After a period of silence female journal Lara Logan shared her horror story on "60 Minutes" Sunday night. While Islamic men rejoiced in Cairo's Tahrir Square at falling of Hosni Mubarak's Egyptian despotic regime, a mob surrounded the journalist and raped her with their hands and literally tore her body apart.
Logan is using her story to bring awareness to the sexual mistreatment of female journalists in the Middle East. Logan must also realize the mistreatment of females by extremist Islamic men is not solely directed at female journalists but women in general. Let us not forget how women protesting the facade of Iran's President Ahmadinejad "election" to office were beaten in the streets of Tehran by the leader's forces.
In Cyrus Nowrasteh's film The Stoning of Soraya M the film exposes the account of the abuse of one woman in Iran who was falsely accused of a crime leading to capital punishment by stoning to death.
It's too bad that most U.S. women's rights groups are so focused on abortion and equal rights in the work place that they are virtually silent at the mistreatment of women around the world, especially in extremist Islamic countries.
Even when Muslim's scholars are quizzed about the Koran's support of husbands beating their wives, the answers are often confusing and circuitous.
To keep readers aware of the mistreatment of women in the Middle East, here is a reproduction of Lara Logan's harrowing experience captured by Melissa Maerz in a Los Angeles Times article.

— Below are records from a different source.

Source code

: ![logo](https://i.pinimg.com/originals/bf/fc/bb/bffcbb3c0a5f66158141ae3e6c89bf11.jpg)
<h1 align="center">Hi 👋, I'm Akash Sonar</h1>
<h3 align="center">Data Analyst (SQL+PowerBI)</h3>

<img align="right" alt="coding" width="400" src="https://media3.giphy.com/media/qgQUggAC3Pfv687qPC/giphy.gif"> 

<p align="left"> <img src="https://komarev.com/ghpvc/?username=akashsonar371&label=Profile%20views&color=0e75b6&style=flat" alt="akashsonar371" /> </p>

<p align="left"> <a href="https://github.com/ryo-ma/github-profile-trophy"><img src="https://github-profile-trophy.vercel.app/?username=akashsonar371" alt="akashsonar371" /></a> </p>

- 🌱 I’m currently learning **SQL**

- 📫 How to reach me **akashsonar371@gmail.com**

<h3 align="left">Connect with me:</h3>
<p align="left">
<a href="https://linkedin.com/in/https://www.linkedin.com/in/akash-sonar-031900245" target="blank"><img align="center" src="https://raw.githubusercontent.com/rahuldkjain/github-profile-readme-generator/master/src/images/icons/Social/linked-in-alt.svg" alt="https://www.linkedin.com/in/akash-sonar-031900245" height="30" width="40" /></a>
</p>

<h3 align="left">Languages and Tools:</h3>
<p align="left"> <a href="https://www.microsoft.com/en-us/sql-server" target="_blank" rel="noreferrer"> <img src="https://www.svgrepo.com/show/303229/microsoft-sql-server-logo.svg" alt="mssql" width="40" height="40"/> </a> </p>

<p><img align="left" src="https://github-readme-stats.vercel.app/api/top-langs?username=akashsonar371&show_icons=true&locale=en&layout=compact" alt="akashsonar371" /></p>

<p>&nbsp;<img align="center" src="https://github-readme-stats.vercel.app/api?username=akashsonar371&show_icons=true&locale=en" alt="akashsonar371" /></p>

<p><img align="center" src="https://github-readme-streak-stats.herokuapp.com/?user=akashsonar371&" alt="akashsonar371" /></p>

Breaking a months-long silence, CBS war correspondent Lara Logan talked to "60 Minutes" on Sunday night about what really happened to her in Cairo's Tahrir Square. On the night of Feb. 11, as the dictatorship of Hosni Mubarak was falling, Logan joined the more than 100,000 people celebrating in the square, where she says a mob turned on her and sexually assaulted her.
"Suddenly, before I even know what's happening, I feel hands grabbing my breasts, grabbing my crotch, grabbing me from behind," she told Scott Pelley of "60 Minutes."
Things quickly spiraled out of control. "I think my shirt, my sweater was torn off completely," she said. "My shirt was around my neck. I felt the moment that my bra tore. ... And I felt them tear out, they literally just tore my pants to shreds. ... I didn't even know that they were beating me with flagpoles and sticks and things, because I couldn't even feel that. Because I think of the sexual assault, was all I could feel, was their hands raping me over and over and over again. ... They were tearing my body in every direction at this point, tearing my muscles. And they were trying to tear off chunks of my scalp, they had my head in different directions."
Logan said she was fighting for 25 minutes and didn't think she would live. "I was in no doubt in my mind that I was in the process of dying," she said. But thinking about her two children at home in Washington helped her focus on staying alive.
Eventually, she said, she was rescued by a woman dressed head to toe in black religious robes. "Just her eyes, I remember [I could see] just her eyes," Logan said. "She put her arms around me. And oh my God, I can't tell you what that moment was like for me. I wasn't safe yet, because the mob was still trying to get at me. But now it wasn't just about me anymore.
"It was about their women and that was what saved me, I think," she said. "The women kind of closed ranks around me."
Logan flew back to Washington, where she spent four days in a hospital as she was treated for cuts, bruises and internal tearing. She's been recovering at home with her husband and children. "I felt like I had been given a second chance that I didn't deserve," she said of her family. "I came so close to leaving them, to abandoning them."
Logan told "60 Minutes" that she was speaking out to help end the code of silence surrounding sex assaults on female journalists.